O presente texto propõe refletir sobre o atual debate travado por intelectuais de diferentes áreas acerca da produção de conhecimento sobre África. Tendo em vista as críticas aos referenciais do conhecimento científico ocidental, acentuadas, particularmente, no último quartel do século XX, elaboradas, sobretudo, pelos estudos pós-coloniais, propõe-se, aqui, oferecer uma leitura que leva em consideração as tensões e disputas no campo de produção do conhecimento sobre África. De maneira sintética, apresentar-se-ão alguns posicionamentos que ora retomam, de forma crítica, os princípios do conhecimento científico ocidental, a partir do contexto africano, ora identificam restrições difíceis de serem superadas. Admite-se a forma esquemática desta apresentação, mas o que se pretende é acentuar possíveis posicionamentos no campo de produção do conhecimento para tornar saliente a premissa de que uma discussão sobre a produção do conhecimento é antes de tudo uma discussão política.


No primeiro momento abordar-se-á, brevemente, o que foi a produção do conhecimento ocidental sobre África até o processo de elaboração de diversas críticas, inclusive a pós-colonial. O conhecimento produzido sobre a África e sobre os africanos partia da premissa da sua inferioridade, baseada na noção de raça, e da própria desumanização. Com a crítica feita a essas concepções, passou-se a repensar os parâmetros epistemológicos e conceituais do conhecimento científico ocidental subjacente ao conhecimento, em particular sobre a África e os africanos. Isto pôs em relevo interrogações como: o que é a África? Quem produz tal conhecimento? Onde se situam os africanos no próprio campo da elaboração do conhecimento?

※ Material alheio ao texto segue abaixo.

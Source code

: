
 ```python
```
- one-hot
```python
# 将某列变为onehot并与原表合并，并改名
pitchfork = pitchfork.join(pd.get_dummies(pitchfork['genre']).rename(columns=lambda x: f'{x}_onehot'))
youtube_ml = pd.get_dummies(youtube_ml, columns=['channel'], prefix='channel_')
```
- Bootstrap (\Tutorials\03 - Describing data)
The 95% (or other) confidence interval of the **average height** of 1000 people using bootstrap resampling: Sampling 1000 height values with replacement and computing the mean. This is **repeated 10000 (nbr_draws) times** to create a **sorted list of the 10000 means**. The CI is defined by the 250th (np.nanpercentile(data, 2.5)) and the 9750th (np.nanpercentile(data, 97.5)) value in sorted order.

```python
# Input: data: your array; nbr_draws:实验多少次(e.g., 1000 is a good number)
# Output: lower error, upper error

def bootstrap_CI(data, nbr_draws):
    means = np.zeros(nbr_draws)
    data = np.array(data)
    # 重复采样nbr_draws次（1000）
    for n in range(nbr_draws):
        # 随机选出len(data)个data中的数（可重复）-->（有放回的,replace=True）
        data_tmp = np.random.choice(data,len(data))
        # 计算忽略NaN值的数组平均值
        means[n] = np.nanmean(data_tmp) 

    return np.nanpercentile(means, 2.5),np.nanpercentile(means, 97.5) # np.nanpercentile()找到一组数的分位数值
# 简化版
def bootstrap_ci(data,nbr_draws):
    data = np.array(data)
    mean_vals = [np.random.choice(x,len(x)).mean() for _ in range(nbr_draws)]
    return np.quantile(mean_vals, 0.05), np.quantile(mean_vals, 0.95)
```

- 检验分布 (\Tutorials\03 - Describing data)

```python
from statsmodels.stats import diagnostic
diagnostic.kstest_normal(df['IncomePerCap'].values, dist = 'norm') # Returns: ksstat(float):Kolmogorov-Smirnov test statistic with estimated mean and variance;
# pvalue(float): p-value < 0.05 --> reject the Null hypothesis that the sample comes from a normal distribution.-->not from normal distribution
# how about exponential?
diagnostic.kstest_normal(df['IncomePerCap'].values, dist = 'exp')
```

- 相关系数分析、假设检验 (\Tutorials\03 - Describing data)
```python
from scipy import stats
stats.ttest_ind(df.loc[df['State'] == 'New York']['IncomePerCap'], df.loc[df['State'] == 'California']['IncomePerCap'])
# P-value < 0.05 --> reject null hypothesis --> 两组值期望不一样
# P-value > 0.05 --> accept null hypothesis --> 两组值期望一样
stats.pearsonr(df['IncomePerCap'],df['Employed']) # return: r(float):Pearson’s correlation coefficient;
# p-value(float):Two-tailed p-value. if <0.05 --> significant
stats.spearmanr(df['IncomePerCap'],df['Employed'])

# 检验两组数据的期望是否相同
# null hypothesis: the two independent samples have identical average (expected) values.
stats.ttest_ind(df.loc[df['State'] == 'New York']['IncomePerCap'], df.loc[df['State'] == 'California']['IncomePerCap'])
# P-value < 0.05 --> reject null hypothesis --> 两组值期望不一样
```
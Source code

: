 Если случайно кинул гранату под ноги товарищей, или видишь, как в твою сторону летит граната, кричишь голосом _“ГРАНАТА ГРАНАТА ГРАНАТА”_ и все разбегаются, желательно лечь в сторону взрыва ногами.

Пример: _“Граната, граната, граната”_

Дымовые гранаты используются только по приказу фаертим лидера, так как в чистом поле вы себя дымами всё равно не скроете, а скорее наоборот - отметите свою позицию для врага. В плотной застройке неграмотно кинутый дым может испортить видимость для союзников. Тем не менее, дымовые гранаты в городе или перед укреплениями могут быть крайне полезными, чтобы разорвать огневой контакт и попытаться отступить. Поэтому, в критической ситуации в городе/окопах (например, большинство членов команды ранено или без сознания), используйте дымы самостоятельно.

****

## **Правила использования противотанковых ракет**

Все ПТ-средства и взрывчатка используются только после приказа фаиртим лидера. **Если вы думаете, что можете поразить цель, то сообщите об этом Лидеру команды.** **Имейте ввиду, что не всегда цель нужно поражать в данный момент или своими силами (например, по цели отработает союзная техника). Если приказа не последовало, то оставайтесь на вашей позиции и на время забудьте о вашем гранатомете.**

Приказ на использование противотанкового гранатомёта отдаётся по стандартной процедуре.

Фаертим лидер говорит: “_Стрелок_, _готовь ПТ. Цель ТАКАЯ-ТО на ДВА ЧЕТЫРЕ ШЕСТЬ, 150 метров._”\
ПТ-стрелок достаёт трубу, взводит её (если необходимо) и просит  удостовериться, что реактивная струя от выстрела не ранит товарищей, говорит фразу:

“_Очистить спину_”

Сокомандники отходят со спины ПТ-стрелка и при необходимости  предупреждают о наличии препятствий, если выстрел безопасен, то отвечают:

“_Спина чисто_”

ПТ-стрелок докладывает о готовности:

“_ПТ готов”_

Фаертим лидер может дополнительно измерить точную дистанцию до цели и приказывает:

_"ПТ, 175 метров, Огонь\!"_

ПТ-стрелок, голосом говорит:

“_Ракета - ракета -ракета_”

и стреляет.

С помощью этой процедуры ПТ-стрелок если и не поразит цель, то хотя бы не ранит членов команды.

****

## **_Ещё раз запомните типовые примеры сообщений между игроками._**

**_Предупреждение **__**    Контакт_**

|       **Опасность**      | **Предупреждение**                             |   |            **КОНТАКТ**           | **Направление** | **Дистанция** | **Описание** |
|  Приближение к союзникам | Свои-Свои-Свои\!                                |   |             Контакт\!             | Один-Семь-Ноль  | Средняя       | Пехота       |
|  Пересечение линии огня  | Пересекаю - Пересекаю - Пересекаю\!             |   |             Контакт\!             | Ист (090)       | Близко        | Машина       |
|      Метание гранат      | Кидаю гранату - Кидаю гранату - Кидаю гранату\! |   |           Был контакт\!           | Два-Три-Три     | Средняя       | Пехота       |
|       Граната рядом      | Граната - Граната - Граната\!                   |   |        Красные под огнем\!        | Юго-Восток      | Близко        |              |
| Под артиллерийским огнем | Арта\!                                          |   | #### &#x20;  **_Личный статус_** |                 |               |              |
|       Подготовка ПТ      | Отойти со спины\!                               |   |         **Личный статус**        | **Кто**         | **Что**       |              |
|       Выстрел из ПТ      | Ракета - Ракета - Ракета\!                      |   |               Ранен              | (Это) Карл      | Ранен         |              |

A partir do contexto deste debate, elegemos autores africanos das áreas da filosofia e da sociologia – Hountondji (2010), Appiah (1997) e Macamo (2002) –, que reconhecem a necessidade de um conhecimento produzido por africanos e/ou sobre África, mas que adotam os referenciais da ciência e da filosofia ocidentais de maneira crítica, a fim de repensar a realidade de África no contexto contemporâneo. Como contraponto, são apresentados autores que negam a possibilidade de operar a partir dos princípios do conhecimento ocidental, tendo em vista a ligação estreita entre conhecimento científico e filosófico, produzidas no Ocidente, e a produção da legitimidade da dominação colonial. Por fim, pretende-se estabelecer um diálogo entre essas possibilidades de pensar a produção do conhecimento, tendo a África como foco.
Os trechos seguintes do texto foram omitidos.